Description
Gaja, Barbaresco
The Gaja family’s winemaking history in Piedmont dates to 1859. When Angelo Gaja, now in his eighties, came aboard in 1961, working alongside his father, Giovanni, the estate had already produced some acclaimed bottlings. But Angelo truly took the company supersonic. He made a variety of changes, controversial at the time, to create riper, cleaner, less forbiddingly tannic expressions of Barbaresco’s Nebbiolo grape. For one, he pruned vines more severely to reduce yields and increase fruit concentration. For another, he began experimenting with aging wines in smaller, newer oak barrels, which helped to deepen the (usually light) color of the wines and lend them polish. This sleeker, more accessible style of Barbaresco wasn’t favorably received by many Piedmontese traditionalists, but it was embraced wholeheartedly by the broader wine community.

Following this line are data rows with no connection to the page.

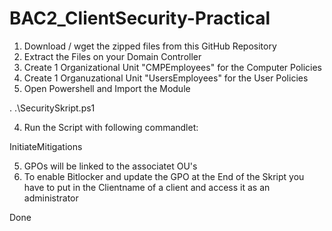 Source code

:# BAC2_ClientSecurity-Practical

1. Download / wget the zipped files from this GitHub Repository
2. Extract the Files on your Domain Controller 
3. Create 1 Organizational Unit "CMPEmployees" for the Computer Policies 
4. Create 1 Organuzational Unit "UsersEmployees" for the User Policies
5. Open Powershell and Import the Module 

. .\SecuritySkript.ps1

4. Run the Script with following commandlet: 

InitiateMitigations

5. GPOs will be linked to the associatet OU's 
6. To enable Bitlocker and update the GPO at the End of the Skript you have to put in the Clientname of a client and access it as an administrator

Done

Now, as the reins are being taken by Angelo Gaja’s children, especially his daughter, Gaia, and son, Giovanni, the family is reaching ever further afield for new winemaking projects (including Mount Etna, where they’re partnering up with the Graci family). But this wine, the “base” Barbaresco—with source material from more than a dozen single vineyards in the zone—is the lodestar. It’s a luminous garnet-red in the glass, with perfumed aromas of red cherry, black plums, wild berries, orange peel, sandalwood, rose petals, sweet spice, cacao, tar, and underbrush. It is full-bodied but harmonious and bright, with the kind of polished, fine-grained tannins few producers of Barbaresco (or Barolo) manage to coax from Nebbiolo. When you pull the cork on this, it’s time to pull out the stops: This is “special occasion” wine of the highest order.